Tropical Cyclone "Shaheen-Gulab" made landfall between Al Masnaah and Al-Suwaiq, Oman, about 80 km (50 miles) WNW of the capital city of Muscat on October 3, 2021, with maximum sustained winds between 120 and 150 km/h (75 – 93 mph). Shaheen brought extremely heavy rains and waves up to 10 m (32 feet). Tropical cyclones have previously hit northern Oman, but none came as far west as this one.
Schools have been closed, flights suspended and thousands of people evacuated from coastal areas in Oman ahead of the storm. However, three people, including one child, died due to landslides and flooding ahead of landfall.

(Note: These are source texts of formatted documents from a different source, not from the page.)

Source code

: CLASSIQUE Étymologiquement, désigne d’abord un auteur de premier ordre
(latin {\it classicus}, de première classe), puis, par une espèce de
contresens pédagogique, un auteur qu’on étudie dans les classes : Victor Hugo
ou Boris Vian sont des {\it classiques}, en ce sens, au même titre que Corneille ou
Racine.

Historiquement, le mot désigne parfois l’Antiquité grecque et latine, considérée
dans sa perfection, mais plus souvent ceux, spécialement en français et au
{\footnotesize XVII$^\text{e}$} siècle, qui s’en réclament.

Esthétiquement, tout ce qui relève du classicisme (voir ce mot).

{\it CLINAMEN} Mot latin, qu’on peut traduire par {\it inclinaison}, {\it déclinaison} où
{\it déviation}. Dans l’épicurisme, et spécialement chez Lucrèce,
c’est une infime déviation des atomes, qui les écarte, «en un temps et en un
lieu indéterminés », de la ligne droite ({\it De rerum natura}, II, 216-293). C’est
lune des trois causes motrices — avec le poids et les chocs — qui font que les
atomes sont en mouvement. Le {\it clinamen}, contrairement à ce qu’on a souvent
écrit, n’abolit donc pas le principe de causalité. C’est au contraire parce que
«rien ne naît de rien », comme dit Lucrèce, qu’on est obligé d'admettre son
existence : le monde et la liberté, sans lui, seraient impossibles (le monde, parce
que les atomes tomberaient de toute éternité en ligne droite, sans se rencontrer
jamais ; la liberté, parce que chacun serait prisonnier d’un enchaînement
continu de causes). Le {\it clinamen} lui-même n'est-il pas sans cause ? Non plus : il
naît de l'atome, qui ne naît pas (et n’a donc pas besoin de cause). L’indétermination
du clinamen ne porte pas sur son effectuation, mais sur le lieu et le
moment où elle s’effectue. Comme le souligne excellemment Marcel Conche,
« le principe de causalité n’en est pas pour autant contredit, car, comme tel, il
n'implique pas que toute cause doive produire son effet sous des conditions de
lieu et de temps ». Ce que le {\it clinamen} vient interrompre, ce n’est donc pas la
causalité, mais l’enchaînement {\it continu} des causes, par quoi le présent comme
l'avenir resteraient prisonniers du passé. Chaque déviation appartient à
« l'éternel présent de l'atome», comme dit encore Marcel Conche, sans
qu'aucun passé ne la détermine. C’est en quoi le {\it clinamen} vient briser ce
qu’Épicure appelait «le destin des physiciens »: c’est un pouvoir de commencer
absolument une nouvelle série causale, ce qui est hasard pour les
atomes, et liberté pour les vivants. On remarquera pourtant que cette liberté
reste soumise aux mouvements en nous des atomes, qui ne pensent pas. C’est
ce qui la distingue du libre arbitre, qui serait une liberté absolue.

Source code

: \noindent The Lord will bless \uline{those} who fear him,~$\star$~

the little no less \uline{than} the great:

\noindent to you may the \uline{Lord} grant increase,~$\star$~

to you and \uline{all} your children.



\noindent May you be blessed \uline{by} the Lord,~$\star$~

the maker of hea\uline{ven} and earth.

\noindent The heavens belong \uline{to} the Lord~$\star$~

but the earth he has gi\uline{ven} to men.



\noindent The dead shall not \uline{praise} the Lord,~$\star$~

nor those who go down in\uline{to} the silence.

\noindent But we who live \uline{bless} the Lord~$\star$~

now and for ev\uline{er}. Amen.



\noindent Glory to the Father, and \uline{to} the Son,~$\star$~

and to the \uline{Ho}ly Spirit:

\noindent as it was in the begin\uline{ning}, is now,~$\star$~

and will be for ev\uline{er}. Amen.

At least 6 people died in Iran, where infrastructure, including electrical facilities and roads, was damaged in Chabahar, Sistan-Baluchestan Province.1
Shaheen has brought torrential rains and flash flooding to a desert climate, in some cases dumping a year’s worth of rain or more in a single day.2
Al Amarat in eastern Muscat received 136.6 mm (5.38 inches) of rain in the 24 hours to 12:00 UTC on October 3, while Muscat’s Seeb International Airport recorded 73 mm (2.87 inches) in the 24 hours to 15:00 UTC. The average October rainfall for Muscat is 0.8 millimeters (0.03 inches), and the average yearly rainfall is 89.7 mm (3.59 inches).
Total rainfall brought by the cyclone was expected to reach more than 500 mm (20 inches) in parts of the region.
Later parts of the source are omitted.